I strongly support renewable energy initiatives. From electric vehicles to solar panels, I’ve worked hard to build a greener life for myself and my family.
But adopting renewable energy becomes more complex and resource-intensive as you scale up. How can you adapt, or in some cases, rebuild an energy grid that already struggles to keep up with demand? What does that transition to renewable energy look like for the typical American?
Well, it might surprise you, just like it surprised me, that to build and implement renewable energy technologies like batteries, motors, panels, and stronger power grids, our world needs to invest heavily in mining minerals like never before.
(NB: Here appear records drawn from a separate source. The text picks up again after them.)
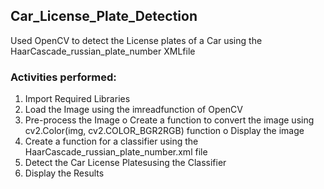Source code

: ## Car_License_Plate_Detection
Used OpenCV to detect the License plates of a Car using the HaarCascade_russian_plate_number XMLfile

### Activities performed:
1. Import Required Libraries
2. Load the Image using the imreadfunction of OpenCV
3. Pre-process the Image 
  o Create a function to convert the image using cv2.Color(img, cv2.COLOR_BGR2RGB) function 
  o Display the image
4. Create a function for a classifier using the HaarCascade_russian_plate_number.xml file
5. Detect the Car License Platesusing the Classifier
6. Display the Results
Essentially, sustainability requires non-renewable mining. How on earth does that add up? Let’s discuss.
We Meed More Minerals Right Now
In May of 2021, The International Energy Agency, or IEA, published a flagship report titled “The Role of Critical Minerals in Clean Energy Transitions”. This report details the minerals that we need right now, such as:
- Lithium, nickel, cobalt, manganese, and graphite for batteries
- Rare earth elements for wind turbines and electric vehicle motors
- Copper, silicon, and silver for solar panels
- Copper and aluminum for electricity networks
The majority of these minerals, about 75%, exist primarily in China. Over 70% of the world’s supply of Cobalt, a precious mineral that we need for batteries, is located in the Democratic Republic of Congo, a government that does not prioritize environmental policy initiatives and exploits child labor.
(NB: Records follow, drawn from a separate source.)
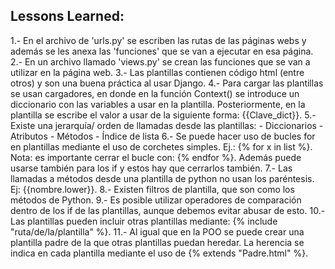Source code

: ## Lessons Learned:

1.- En el archivo de 'urls.py' se escriben las rutas de las páginas webs y además se les anexa las 'funciones' que se van a ejecutar en esa página.
2.- En un archivo llamado 'views.py' se crean las funciones que se van a utilizar en la página web.
3.- Las plantillas contienen código html (entre otros) y son una buena práctica al usar Django.
4.- Para cargar las plantillas se usan cargadores, en donde en la función Context() se introduce un diccionario con las variables a usar en la plantilla.
Posteriormente, en la plantilla se escribe el valor a usar de la siguiente forma: {{Clave_dict}}.
5.- Existe una jerarquía/ orden de llamadas desde las plantillas:
    - Diccionarios
    - Atributos
    - Métodos
    - Índice de lista
6.- Se puede hacer uso de bucles for en plantillas mediante el uso de corchetes simples. Ej.: {% for x in list %}.
Nota: es importante cerrar el bucle con: {% endfor %}. Además puede usarse también para los if y estos hay que cerrarlos también.
7.- Las llamadas a métodos desde una plantilla de python no usan los paréntesis. Ej: {{nombre.lower}}.
8.- Existen filtros de plantilla, que son como los métodos de Python.
9.- Es posible utilizar operadores de comparación dentro de los if de las plantillas, aunque debemos evitar abusar de esto.
10.- Las plantillas pueden incluir otras plantillas mediante: {% include "ruta/de/la/plantilla" %}.
11.- Al igual que en la POO se puede crear una plantilla padre de la que otras plantillas puedan heredar. La herencia se indica en cada 
plantilla mediante el uso de {% extends "Padre.html" %}.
It’s clear we need renewable energy right now. The path to it, however, is blurred and complicated by sovereignty, politics, and geography. That is a tough collection of issues to solve on a global scale.
How To Reach Clean Energy As Soon As Possible
IEA recommends six key areas of action to enable an accelerated transition to clean energy:
- Ensure adequate investment in diversified sources of supply
- Promote technology innovation at all points along the value chain
- Scale up an efficient and proper recycling system for products like Electronic Vehicle, or EV, batteries
- Enhance supply chain resilience and market transparency
- Advocate for social change and implement better governance standards
- Strengthen international collaboration between global supply stakeholders
I read that list and think to myself, well what is this actually saying? Well, basically, we need to do better. We’re behind the curve right now. But now we have a game plan, more momentum than ever, and more governments and leaders than ever before taking this dire issue seriously. For decades, we’ve been on a fast track to disaster. It’s time we shift gears toward a sustainable future.
Sustainability Requires Non-Renewables. How Do You Feel About This?
It can be deflating to learn this information. After all, clean renewable energies are supposed to minimize and eliminate the use of nonrenewables. In order to become greener, we need to use the very nonrenewables we wish to keep.
I think an important thing to keep in mind is that a shift from our current energy and fuel sources to cleaner options will be better for our atmosphere, our planet, and our health. It’s not a perfect solution, but it’s what we have to work with right now. We owe it to future generations to try anything and everything that results in a greener and cleaner planet to live with.
We are in this together. Let's Go Green.